### Task to complete
Only the lines from the start of the data below through the line that contains "## Inline form" are to be copied, exactly and without pictures.

### Information provided
┄┄┄┄┄┄┄┄┄┄
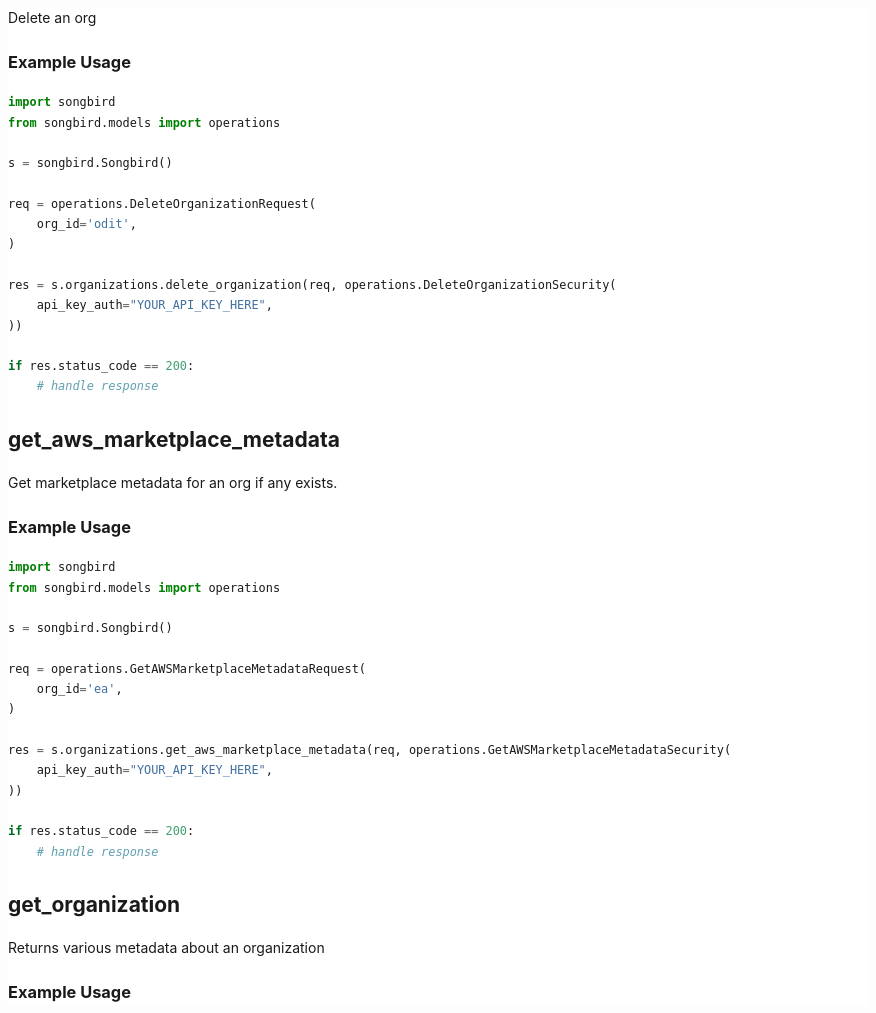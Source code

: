 Delete an org

### Example Usage

```python
import songbird
from songbird.models import operations

s = songbird.Songbird()

req = operations.DeleteOrganizationRequest(
    org_id='odit',
)

res = s.organizations.delete_organization(req, operations.DeleteOrganizationSecurity(
    api_key_auth="YOUR_API_KEY_HERE",
))

if res.status_code == 200:
    # handle response
```

## get_aws_marketplace_metadata

Get marketplace metadata for an org if any exists.

### Example Usage

```python
import songbird
from songbird.models import operations

s = songbird.Songbird()

req = operations.GetAWSMarketplaceMetadataRequest(
    org_id='ea',
)

res = s.organizations.get_aws_marketplace_metadata(req, operations.GetAWSMarketplaceMetadataSecurity(
    api_key_auth="YOUR_API_KEY_HERE",
))

if res.status_code == 200:
    # handle response
```

## get_organization

Returns various metadata about an organization

### Example Usage
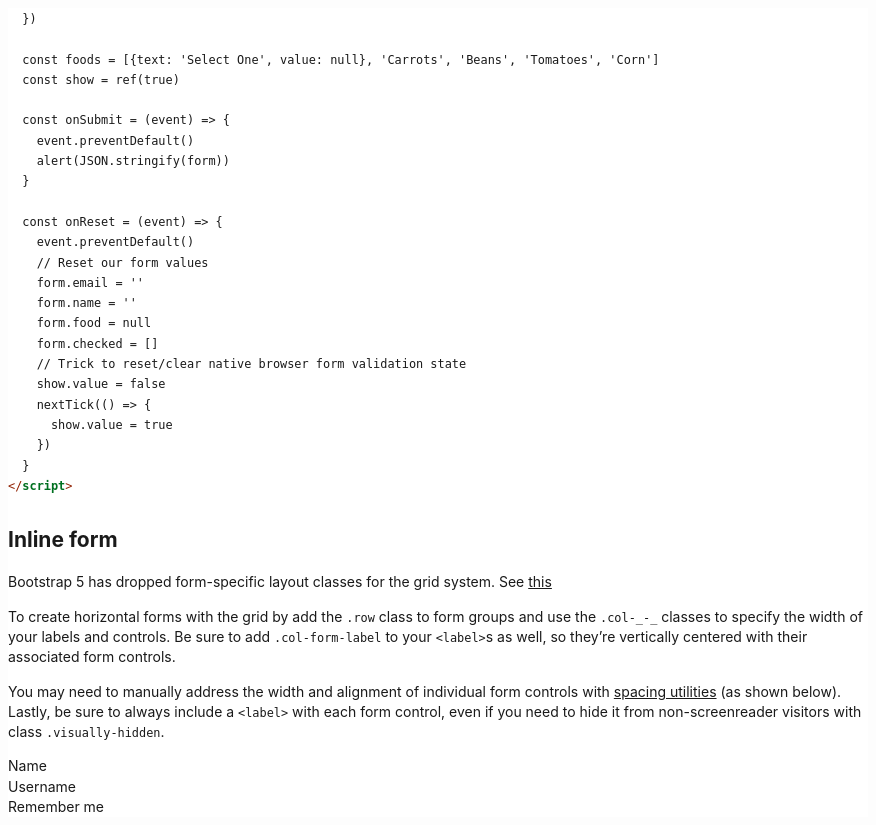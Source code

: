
 ```html
  })

  const foods = [{text: 'Select One', value: null}, 'Carrots', 'Beans', 'Tomatoes', 'Corn']
  const show = ref(true)

  const onSubmit = (event) => {
    event.preventDefault()
    alert(JSON.stringify(form))
  }

  const onReset = (event) => {
    event.preventDefault()
    // Reset our form values
    form.email = ''
    form.name = ''
    form.food = null
    form.checked = []
    // Trick to reset/clear native browser form validation state
    show.value = false
    nextTick(() => {
      show.value = true
    })
  }
</script>
```

## Inline form

Bootstrap 5 has dropped form-specific layout classes for the grid system. See [this](https://getbootstrap.com/docs/5.0/migration/#forms)

To create horizontal forms with the grid by add the `.row` class to form groups and use the `.col-_-_` classes to specify the width of your labels and controls. Be sure to add `.col-form-label` to your `<label>`s as well, so they’re vertically centered with their associated form controls.

You may need to manually address the width and alignment of individual form controls with
[spacing utilities](/docs/reference/spacing-classes) (as shown below). Lastly, be sure to always
include a `<label>` with each form control, even if you need to hide it from non-screenreader
visitors with class `.visually-hidden`.


<b-card>
  <div>
    <b-form>
      <div class="row">
        <label class="col-form-label visually-hidden" for="inline-form-input-name">Name</label>
        <div class="col-lg-3">
          <b-form-input
            id="inline-form-input-name"
            class="mb-2 me-sm-2 mb-sm-0"
            placeholder="Jane Doe"
          ></b-form-input>
        </div>
        <label class="col-form-label visually-hidden" for="inline-form-input-username"
          >Username</label
        >
        <div class="col-lg-3">
          <b-input-group prepend="@" class="col-lg-4 mb-2 me-sm-2 mb-sm-0">
            <b-form-input id="inline-form-input-username" placeholder="Username"></b-form-input>
          </b-input-group>
        </div>
        <b-form-checkbox class="col-form-label col-lg-2 mb-2 me-sm-2 mb-sm-0"
          >Remember me</b-form-checkbox
        >
        <div class="col-lg-1">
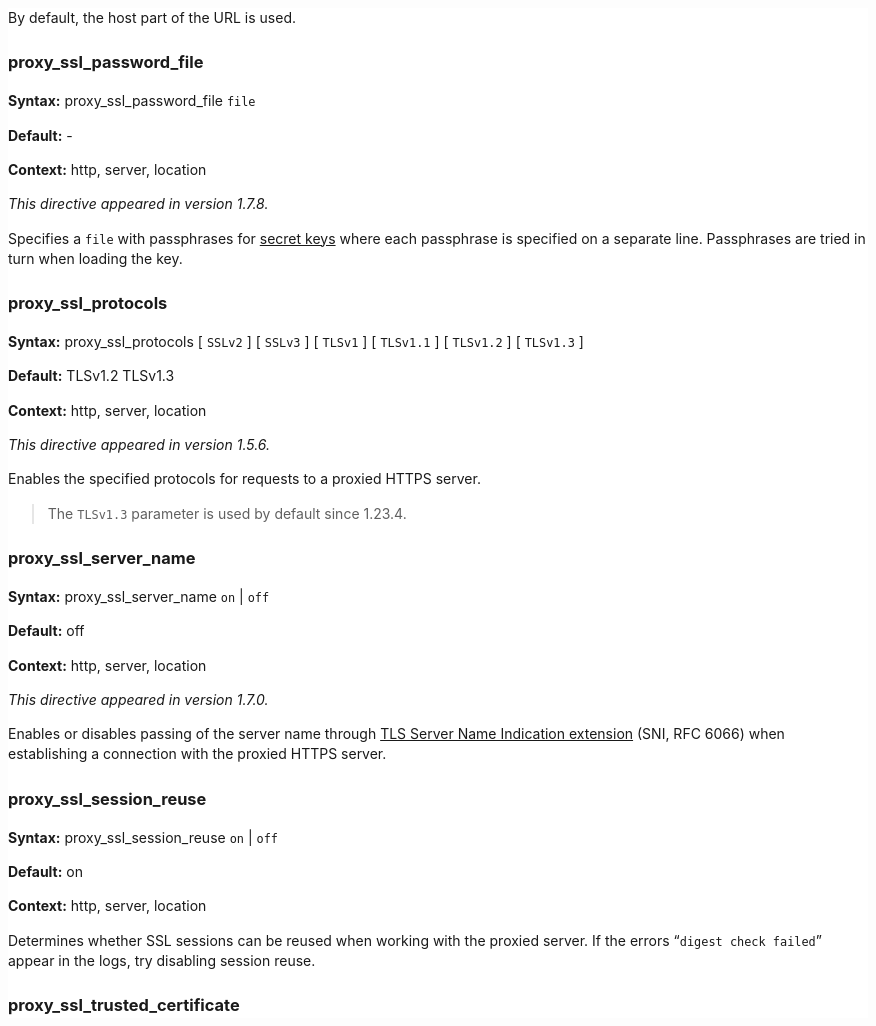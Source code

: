 By default, the host part of the [](#proxy_pass) URL is used.
### proxy_ssl_password_file

**Syntax:** proxy_ssl_password_file `file`

**Default:** -

**Context:** http, server, location

_This directive appeared in version 1.7.8._


Specifies a `file` with passphrases for
[secret keys](#proxy_ssl_certificate_key)
where each passphrase is specified on a separate line.
Passphrases are tried in turn when loading the key.
### proxy_ssl_protocols

**Syntax:** proxy_ssl_protocols [ `SSLv2` ] [ `SSLv3` ] [ `TLSv1` ] [ `TLSv1.1` ] [ `TLSv1.2` ] [ `TLSv1.3` ]

**Default:** TLSv1.2 TLSv1.3

**Context:** http, server, location

_This directive appeared in version 1.5.6._


Enables the specified protocols for requests to a proxied HTTPS server.

> The `TLSv1.3` parameter is used by default since 1.23.4.

### proxy_ssl_server_name

**Syntax:** proxy_ssl_server_name `on` | `off`

**Default:** off

**Context:** http, server, location

_This directive appeared in version 1.7.0._


Enables or disables passing of the server name through
[TLS
Server Name Indication extension](http://en.wikipedia.org/wiki/Server_Name_Indication) (SNI, RFC 6066)
when establishing a connection with the proxied HTTPS server.
### proxy_ssl_session_reuse

**Syntax:** proxy_ssl_session_reuse `on` | `off`

**Default:** on

**Context:** http, server, location


Determines whether SSL sessions can be reused when working with
the proxied server.
If the errors
“`digest check failed`”
appear in the logs, try disabling session reuse.
### proxy_ssl_trusted_certificate
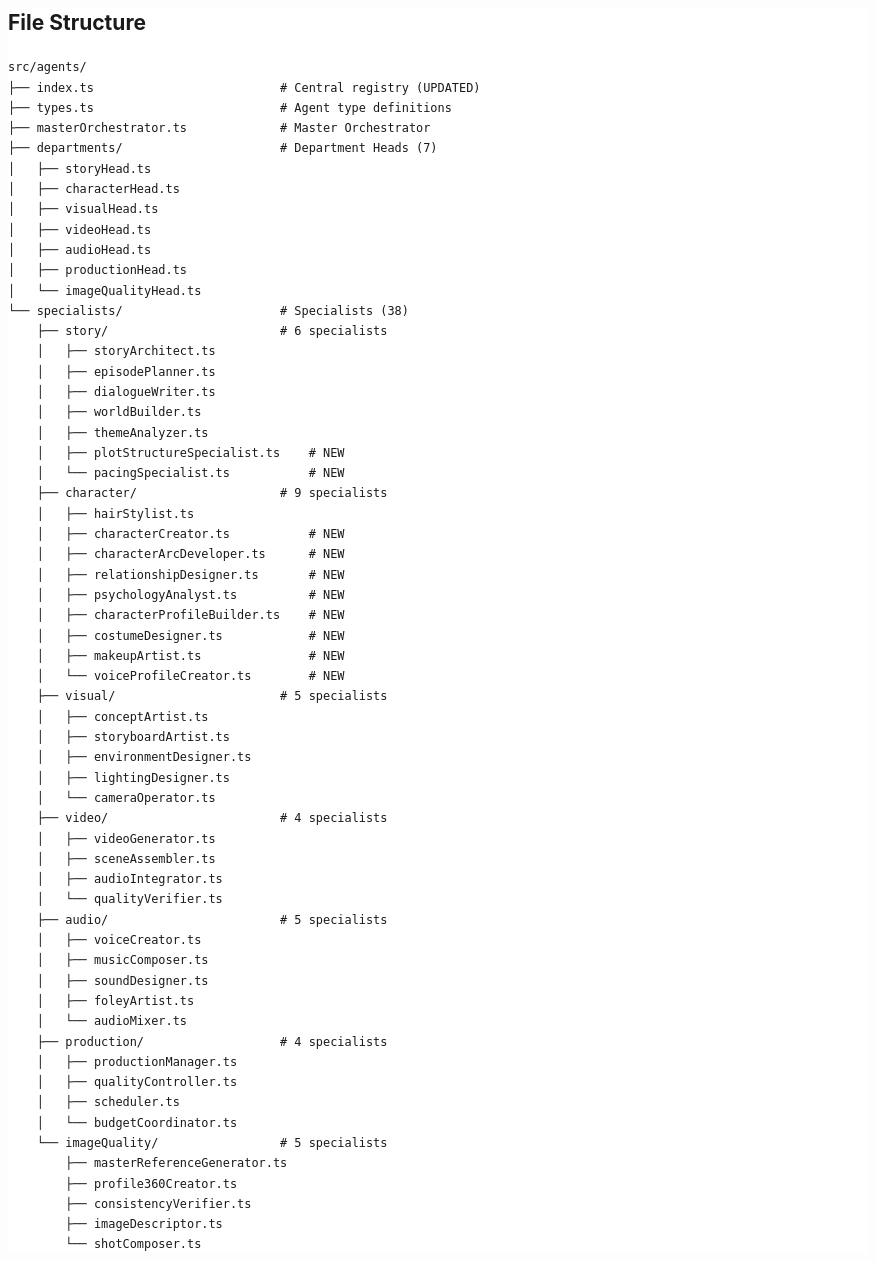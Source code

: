 
## File Structure

```
src/agents/
├── index.ts                          # Central registry (UPDATED)
├── types.ts                          # Agent type definitions
├── masterOrchestrator.ts             # Master Orchestrator
├── departments/                      # Department Heads (7)
│   ├── storyHead.ts
│   ├── characterHead.ts
│   ├── visualHead.ts
│   ├── videoHead.ts
│   ├── audioHead.ts
│   ├── productionHead.ts
│   └── imageQualityHead.ts
└── specialists/                      # Specialists (38)
    ├── story/                        # 6 specialists
    │   ├── storyArchitect.ts
    │   ├── episodePlanner.ts
    │   ├── dialogueWriter.ts
    │   ├── worldBuilder.ts
    │   ├── themeAnalyzer.ts
    │   ├── plotStructureSpecialist.ts    # NEW
    │   └── pacingSpecialist.ts           # NEW
    ├── character/                    # 9 specialists
    │   ├── hairStylist.ts
    │   ├── characterCreator.ts           # NEW
    │   ├── characterArcDeveloper.ts      # NEW
    │   ├── relationshipDesigner.ts       # NEW
    │   ├── psychologyAnalyst.ts          # NEW
    │   ├── characterProfileBuilder.ts    # NEW
    │   ├── costumeDesigner.ts            # NEW
    │   ├── makeupArtist.ts               # NEW
    │   └── voiceProfileCreator.ts        # NEW
    ├── visual/                       # 5 specialists
    │   ├── conceptArtist.ts
    │   ├── storyboardArtist.ts
    │   ├── environmentDesigner.ts
    │   ├── lightingDesigner.ts
    │   └── cameraOperator.ts
    ├── video/                        # 4 specialists
    │   ├── videoGenerator.ts
    │   ├── sceneAssembler.ts
    │   ├── audioIntegrator.ts
    │   └── qualityVerifier.ts
    ├── audio/                        # 5 specialists
    │   ├── voiceCreator.ts
    │   ├── musicComposer.ts
    │   ├── soundDesigner.ts
    │   ├── foleyArtist.ts
    │   └── audioMixer.ts
    ├── production/                   # 4 specialists
    │   ├── productionManager.ts
    │   ├── qualityController.ts
    │   ├── scheduler.ts
    │   └── budgetCoordinator.ts
    └── imageQuality/                 # 5 specialists
        ├── masterReferenceGenerator.ts
        ├── profile360Creator.ts
        ├── consistencyVerifier.ts
        ├── imageDescriptor.ts
        └── shotComposer.ts
```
┄┄┄┄┄┄┄┄┄┄
### Completed exercise
Source code

: Delete an org

### Example Usage

```python
import songbird
from songbird.models import operations

s = songbird.Songbird()

req = operations.DeleteOrganizationRequest(
    org_id='odit',
)

res = s.organizations.delete_organization(req, operations.DeleteOrganizationSecurity(
    api_key_auth="YOUR_API_KEY_HERE",
))

if res.status_code == 200:
    # handle response
```

## get_aws_marketplace_metadata

Get marketplace metadata for an org if any exists.

### Example Usage

```python
import songbird
from songbird.models import operations

s = songbird.Songbird()

req = operations.GetAWSMarketplaceMetadataRequest(
    org_id='ea',
)

res = s.organizations.get_aws_marketplace_metadata(req, operations.GetAWSMarketplaceMetadataSecurity(
    api_key_auth="YOUR_API_KEY_HERE",
))

if res.status_code == 200:
    # handle response
```

## get_organization

Returns various metadata about an organization

### Example Usage
Source code

:
 ```html
  })

  const foods = [{text: 'Select One', value: null}, 'Carrots', 'Beans', 'Tomatoes', 'Corn']
  const show = ref(true)

  const onSubmit = (event) => {
    event.preventDefault()
    alert(JSON.stringify(form))
  }

  const onReset = (event) => {
    event.preventDefault()
    // Reset our form values
    form.email = ''
    form.name = ''
    form.food = null
    form.checked = []
    // Trick to reset/clear native browser form validation state
    show.value = false
    nextTick(() => {
      show.value = true
    })
  }
</script>
```

## Inline form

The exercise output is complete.